Histera is a multiplayer first-person shooter with a "Glitch" mechanic that transforms sections of the play area in real-time during the game, with scenery from one time period changing to scenery from a different period. StickyLock is developing and publishing the game. The game was released into Early Access on Steam on 20 June 2024.

A game demo was available to play during Steam Next Fest in October 2023.

=== Woven ===

Woven is a single-player third-person adventure game developed by Alterego Games and published by StickyLock. It was released on Android, iPad, iPhone, Steam, PlayStation 4, Nintendo Switch, and Xbox One on 15 November 2019. Woven invites players to embark on a journey through a world of fabric, filled with puzzles and exploration.

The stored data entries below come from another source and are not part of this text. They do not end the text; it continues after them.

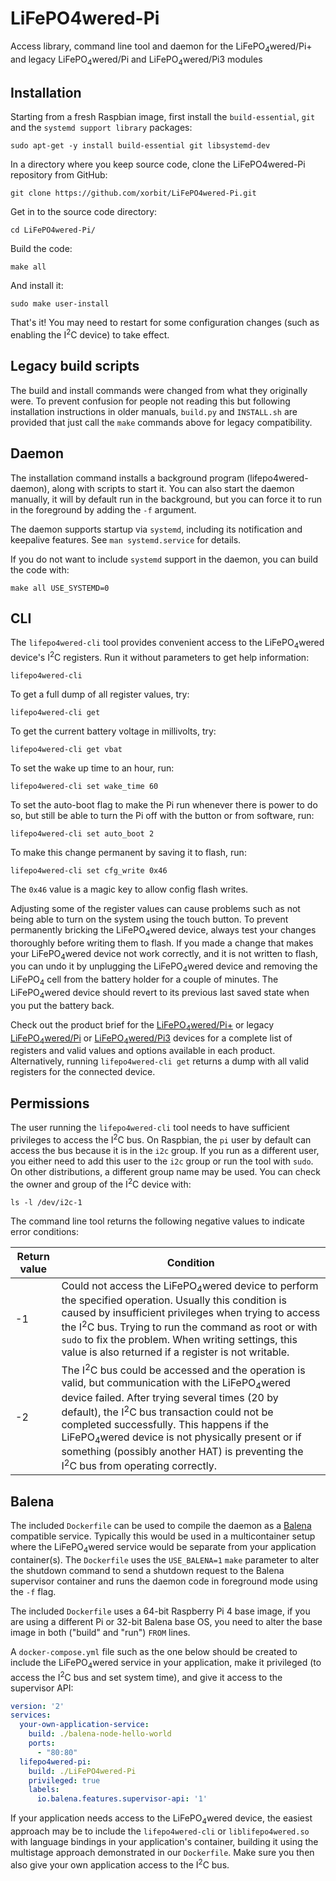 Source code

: # LiFePO4wered-Pi
Access library, command line tool and daemon for the LiFePO<sub>4</sub>wered/Pi+ and legacy LiFePO<sub>4</sub>wered/Pi and LiFePO<sub>4</sub>wered/Pi3 modules

## Installation

Starting from a fresh Raspbian image, first install the `build-essential`,
`git` and the `systemd support library` packages:

```
sudo apt-get -y install build-essential git libsystemd-dev
```

In a directory where you keep source code, clone the LiFePO4wered-Pi repository
from GitHub:

```
git clone https://github.com/xorbit/LiFePO4wered-Pi.git
```

Get in to the source code directory:

```
cd LiFePO4wered-Pi/
```

Build the code:

```
make all
```

And install it:

```
sudo make user-install
```

That's it!  You may need to restart for some configuration changes (such as enabling the I<sup>2</sup>C device) to take effect.

## Legacy build scripts

The build and install commands were changed from what they originally were.
To prevent confusion for people not reading this but following installation
instructions in older manuals, `build.py` and `INSTALL.sh` are provided that
just call the `make` commands above for legacy compatibility.

## Daemon

The installation command installs a background program
(lifepo4wered-daemon), along with scripts to start it. You can also start
the daemon manually, it will by default run in the background, but you can force it to run in the foreground by adding the `-f` argument.

The daemon supports startup via `systemd`, including its notification
and keepalive features. See `man systemd.service` for details.

If you do not want to include `systemd` support in the daemon, you can build
the code with:

```
make all USE_SYSTEMD=0
```

## CLI

The `lifepo4wered-cli` tool provides convenient access to the LiFePO<sub>4</sub>wered
device's I<sup>2</sup>C registers.  Run it without parameters to get help information:

```
lifepo4wered-cli
```

To get a full dump of all register values, try:

```
lifepo4wered-cli get
```

To get the current battery voltage in millivolts, try:

```
lifepo4wered-cli get vbat
```

To set the wake up time to an hour, run:

```
lifepo4wered-cli set wake_time 60
```

To set the auto-boot flag to make the Pi run whenever there is power to do so, but still be able to turn the Pi off with the button or from software, run:

```
lifepo4wered-cli set auto_boot 2
```

To make this change permanent by saving it to flash, run:

```
lifepo4wered-cli set cfg_write 0x46
```

The `0x46` value is a magic key to allow config flash writes.

Adjusting some of the register values can cause problems such as not being able
to turn on the system using the touch button.  To prevent permanently bricking
the LiFePO<sub>4</sub>wered device, always test your changes thoroughly before writing them
to flash.  If you made a change that makes your LiFePO<sub>4</sub>wered device not work
correctly, and it is not written to flash, you can undo it by unplugging the
LiFePO<sub>4</sub>wered device and removing the LiFePO<sub>4</sub> cell from the battery holder for
a couple of minutes.  The LiFePO<sub>4</sub>wered device should revert to its previous
last saved state when you put the battery back.

Check out the product brief for the
[LiFePO<sub>4</sub>wered/Pi+](https://lifepo4wered.com/files/LiFePO4wered-Pi+-Product-Brief.pdf) or legacy [LiFePO<sub>4</sub>wered/Pi](http://lifepo4wered.com/files/LiFePO4wered-Pi-Product-Brief.pdf) or [LiFePO<sub>4</sub>wered/Pi3](http://lifepo4wered.com/files/LiFePO4wered-Pi3-Product-Brief.pdf) devices for a complete list of registers and valid values and options available in each product.  Alternatively, running `lifepo4wered-cli get` returns a dump with all valid registers for the connected device.

## Permissions

The user running the `lifepo4wered-cli` tool needs to have sufficient
privileges to access the I<sup>2</sup>C bus.  On Raspbian, the `pi` user by default can
access the bus because it is in the `i2c` group.  If you run as a different
user, you either need to add this user to the `i2c` group or run the tool with
`sudo`.  On other distributions, a different group name may be used.  You can
check the owner and group of the I<sup>2</sup>C device with:

```
ls -l /dev/i2c-1
```

The command line tool returns the following negative values to indicate error
conditions:

| Return value | Condition |
| -- | -- |
| -1 | Could not access the LiFePO<sub>4</sub>wered device to perform the specified operation.  Usually this condition is caused by insufficient privileges when trying to access the I<sup>2</sup>C bus.  Trying to run the command as root or with `sudo` to fix the problem.  When writing settings, this value is also returned if a register is not writable. |
| -2 | The I<sup>2</sup>C bus could be accessed and the operation is valid, but communication with the LiFePO<sub>4</sub>wered device failed.  After trying several times (20 by default), the I<sup>2</sup>C bus transaction could not be completed successfully.  This happens if the LiFePO<sub>4</sub>wered device is not physically present or if something (possibly another HAT) is preventing the I<sup>2</sup>C bus from operating correctly. |

## Balena

The included `Dockerfile` can be used to compile the daemon as a [Balena](https://www.balena.io/) compatible service.  Typically this would be used in a multicontainer setup where the LiFePO<sub>4</sub>wered service would be separate from your application container(s).  The `Dockerfile` uses the `USE_BALENA=1` `make` parameter to alter the shutdown command to send a shutdown request to the Balena supervisor container and runs the daemon code in foreground mode using the `-f` flag.

The included `Dockerfile` uses a 64-bit Raspberry Pi 4 base image, if you are using a different Pi or 32-bit Balena base OS, you need to alter the base image in both ("build" and "run") `FROM` lines.

A `docker-compose.yml` file such as the one below should be created to include the LiFePO<sub>4</sub>wered service in your application, make it privileged (to access the I<sup>2</sup>C bus and set system time), and give it access to the supervisor API:

```yaml
version: '2'
services:
  your-own-application-service:
    build: ./balena-node-hello-world
    ports:
      - "80:80"
  lifepo4wered-pi:
    build: ./LiFePO4wered-Pi
    privileged: true
    labels:
      io.balena.features.supervisor-api: '1'
```

If your application needs access to the LiFePO<sub>4</sub>wered device, the easiest approach may be to include the `lifepo4wered-cli` or `liblifepo4wered.so` with language bindings in your application's container, building it using the multistage approach demonstrated in our `Dockerfile`.  Make sure you then also give your own application access to the I<sup>2</sup>C bus.

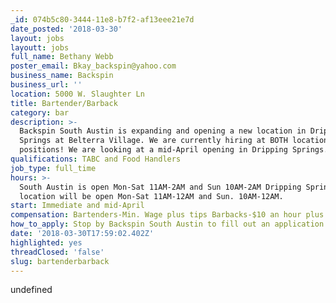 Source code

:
 ```yaml
---
_id: 074b5c80-3444-11e8-b7f2-af13eee21e7d
date_posted: '2018-03-30'
layout: jobs
layoutt: jobs
full_name: Bethany Webb
poster_email: Bkay_backspin@yahoo.com
business_name: Backspin
business_url: ''
location: 5000 W. Slaughter Ln
title: Bartender/Barback
category: bar
description: >-
  Backspin South Austin is expanding and opening a new location in Dripping
  Springs at Belterra Village. We are currently hiring at BOTH locations for all
  positions! We are looking at a mid-April opening in Dripping Springs.
qualifications: TABC and Food Handlers
job_type: full_time
hours: >-
  South Austin is open Mon-Sat 11AM-2AM and Sun 10AM-2AM Dripping Springs
  location will be open Mon-Sat 11AM-12AM and Sun. 10AM-12AM.
start: Immediate and mid-April
compensation: Bartenders-Min. Wage plus tips Barbacks-$10 an hour plus tips.
how_to_apply: Stop by Backspin South Austin to fill out an application for either location!
date: '2018-03-30T17:59:02.402Z'
highlighted: yes
threadClosed: 'false'
slug: bartenderbarback
---
```

undefined
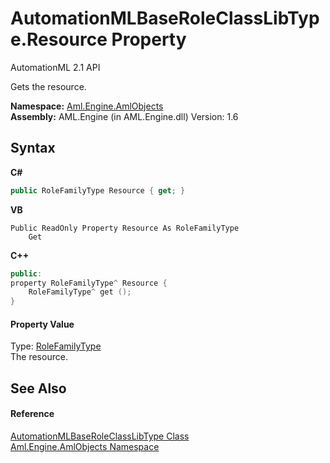 # AutomationMLBaseRoleClassLibType.Resource Property 
AutomationML 2.1 API 

Gets the resource.

**Namespace:**&nbsp;<a href="N_Aml_Engine_AmlObjects">Aml.Engine.AmlObjects</a><br />**Assembly:**&nbsp;AML.Engine (in AML.Engine.dll) Version: 1.6

## Syntax

**C#**<br />
``` C#
public RoleFamilyType Resource { get; }
```

**VB**<br />
``` VB
Public ReadOnly Property Resource As RoleFamilyType
	Get
```

**C++**<br />
``` C++
public:
property RoleFamilyType^ Resource {
	RoleFamilyType^ get ();
}
```


#### Property Value
Type: <a href="T_Aml_Engine_CAEX_RoleFamilyType">RoleFamilyType</a><br />The resource.

## See Also


#### Reference
<a href="T_Aml_Engine_AmlObjects_AutomationMLBaseRoleClassLibType">AutomationMLBaseRoleClassLibType Class</a><br /><a href="N_Aml_Engine_AmlObjects">Aml.Engine.AmlObjects Namespace</a><br /> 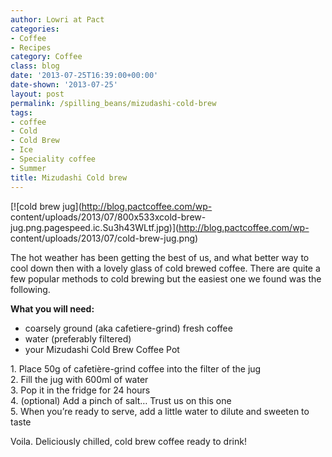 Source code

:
 ```yaml
---
author: Lowri at Pact
categories:
- Coffee
- Recipes
category: Coffee
class: blog
date: '2013-07-25T16:39:00+00:00'
date-shown: '2013-07-25'
layout: post
permalink: /spilling_beans/mizudashi-cold-brew
tags:
- coffee
- Cold
- Cold Brew
- Ice
- Speciality coffee
- Summer
title: Mizudashi Cold brew
---
```


[![cold brew jug](http://blog.pactcoffee.com/wp-
content/uploads/2013/07/800x533xcold-brew-
jug.png.pagespeed.ic.Su3h43WLtf.jpg)](http://blog.pactcoffee.com/wp-
content/uploads/2013/07/cold-brew-jug.png)

The hot weather has been getting the best of us, and what better way to cool
down then with a lovely glass of cold brewed coffee. There are quite a few
popular methods to cold brewing but the easiest one we found was the
following.

**What you will need:**

  * coarsely ground (aka cafetiere-grind) fresh coffee
  * water (preferably filtered)
  * your Mizudashi Cold Brew Coffee Pot

1\. Place 50g of cafetière-grind coffee into the filter of the jug  
2\. Fill the jug with 600ml of water  
3\. Pop it in the fridge for 24 hours  
4\. (optional) Add a pinch of salt… Trust us on this one  
5\. When you’re ready to serve, add a little water to dilute and sweeten to
taste

Voila. Deliciously chilled, cold brew coffee ready to drink!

The game received a 63 "Mixed or Average" rating on Xbox One, and didn't earn enough reviews to receive a rating on other platforms. On Steam it has a "Mostly Positive" rating. It was nominated for Best Narrative Design at the Gamebakery Awards in 2020.

=== Sanity of Morris ===

Sanity of Morris is a psychological thriller developed by Alterego Games and published by StickyLock, offering players a mystery narrative set in the town of Morris.

=== Shadows's Edge ===

Shadow's Edge is a mobile game created by Digging Deep and co-developed by StickyLock and Little Chicken Game Company. The game is available on iOS and Android. It was released on 16 October 2017. The game is designed to help young people cope with chronic illness. Shadow's Edge combines gameplay with therapeutic storytelling, providing players with a safe and supportive environment to express themselves and explore their emotions.

=== Spark - Albert Cuypgarage VR ===

Spark - Albert Cuypgarage VR is a virtual reality (VR) experience developed by StickyLock in collaboration with local authorities. This project offers users a unique perspective on urban planning and infrastructure, allowing them to explore the Albert Cuypgarage in VR and gain insights into its design and impact on the surrounding environment. The Albert Cuypgarage is an underground parking garage seen as innovative due to its being the first parking garage to be built under an existing canal in the Netherlands.